In recent years, the trend of the case law regarding signing of a waiver is that a waiver will not be deemed binding. Many times a waiver is drafted so that it is a pre-condition for payment to the employee, including uncontested funds. The Labor Courts held again and again that an employer may not demand signing of a waiver as a condition for payment of uncontested funds, even if it is a limited waiver under which the employee is given the opportunity to specify his claims regarding the payments owed. The case law is based on the rationale that there may be cases in which the employee does not know all his rights against the employer, and he is required to make further inquiries.
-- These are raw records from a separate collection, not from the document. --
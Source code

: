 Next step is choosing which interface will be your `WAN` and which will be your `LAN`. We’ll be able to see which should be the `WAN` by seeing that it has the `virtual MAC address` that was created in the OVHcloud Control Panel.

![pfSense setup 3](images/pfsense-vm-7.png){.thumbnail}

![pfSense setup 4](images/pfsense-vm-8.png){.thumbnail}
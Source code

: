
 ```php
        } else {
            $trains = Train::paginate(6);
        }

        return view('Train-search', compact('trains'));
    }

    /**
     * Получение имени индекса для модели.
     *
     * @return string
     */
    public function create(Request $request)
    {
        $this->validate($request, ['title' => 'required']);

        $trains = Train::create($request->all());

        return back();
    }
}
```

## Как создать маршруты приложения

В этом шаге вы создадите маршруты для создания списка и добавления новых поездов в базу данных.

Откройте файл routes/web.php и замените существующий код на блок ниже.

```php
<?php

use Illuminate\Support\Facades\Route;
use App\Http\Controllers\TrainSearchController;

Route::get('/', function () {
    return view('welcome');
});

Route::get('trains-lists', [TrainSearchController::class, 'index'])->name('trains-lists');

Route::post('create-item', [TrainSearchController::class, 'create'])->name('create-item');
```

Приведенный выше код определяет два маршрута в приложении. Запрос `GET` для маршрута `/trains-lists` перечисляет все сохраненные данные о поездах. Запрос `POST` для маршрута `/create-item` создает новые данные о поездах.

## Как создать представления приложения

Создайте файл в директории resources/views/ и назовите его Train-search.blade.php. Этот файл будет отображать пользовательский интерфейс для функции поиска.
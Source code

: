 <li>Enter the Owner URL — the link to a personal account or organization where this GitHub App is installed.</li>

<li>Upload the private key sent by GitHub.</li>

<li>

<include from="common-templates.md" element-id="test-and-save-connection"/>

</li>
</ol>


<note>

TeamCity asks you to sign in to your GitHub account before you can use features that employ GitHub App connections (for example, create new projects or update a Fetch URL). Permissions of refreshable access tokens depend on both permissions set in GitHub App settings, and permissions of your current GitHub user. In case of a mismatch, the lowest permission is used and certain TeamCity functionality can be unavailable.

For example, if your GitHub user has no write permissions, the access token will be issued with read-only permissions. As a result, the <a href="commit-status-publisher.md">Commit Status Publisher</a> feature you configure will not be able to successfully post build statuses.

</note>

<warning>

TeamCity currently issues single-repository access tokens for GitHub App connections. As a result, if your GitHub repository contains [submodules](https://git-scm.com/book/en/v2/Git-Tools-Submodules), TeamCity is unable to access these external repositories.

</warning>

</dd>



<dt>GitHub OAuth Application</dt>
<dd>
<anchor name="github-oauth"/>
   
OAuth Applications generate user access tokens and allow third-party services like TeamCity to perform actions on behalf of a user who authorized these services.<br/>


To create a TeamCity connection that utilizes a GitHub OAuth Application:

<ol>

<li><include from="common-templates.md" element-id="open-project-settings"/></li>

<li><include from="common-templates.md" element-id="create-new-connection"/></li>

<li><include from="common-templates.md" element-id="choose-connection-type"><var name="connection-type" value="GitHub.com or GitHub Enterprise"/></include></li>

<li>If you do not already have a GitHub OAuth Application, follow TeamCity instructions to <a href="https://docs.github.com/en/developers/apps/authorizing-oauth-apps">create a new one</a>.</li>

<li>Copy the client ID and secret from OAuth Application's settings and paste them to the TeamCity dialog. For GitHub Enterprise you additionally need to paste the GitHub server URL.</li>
In such a situation, the employee must not be required to limit himself, and certainly not as a condition for receiving his rights under the law.

In November 2018, the Tel Aviv Labor Court published a verdict deciding the case of a football player who was demanded by the team to sign a waiver at the end of each season when he came to receive the payments for the passing season. The Labor Court held that the waivers are invalid because there was a connection between the payment and the signing of the waiver, especially when the player's signature was made on the date of receipt of the payments and before the payment was received. The waivers also did not specify the sums that the player was supposed to receive and allegedly waived, and for this reason too the waivers were held invalid, as the player did not receive details about the various components of the salary.

The issue of signing of a waiver by employees is sometimes raised also when no manipulation by the employer is involved. This may be the case, for example, when an employee returns to work after a period that he was not working for the employer, and the employer would like to ensure that no “baggage” exists as to the first period of employment, or when a third party purchases the activity of a company and would like to ensure that the employees hired may not in the future raise claims as to their first period of employment.

When an employer drafts a waiver, he should receive advice from lawyers with expertise in the field, in order to ensure that such are duly made, so that the waiver will be binding. A waiver must be clearly drafted, detailing the paid amounts or such components that the employee waives. In any case, it is important to remember that an employee may not be deprived of payments under law even if the employee refuses to sign a waiver.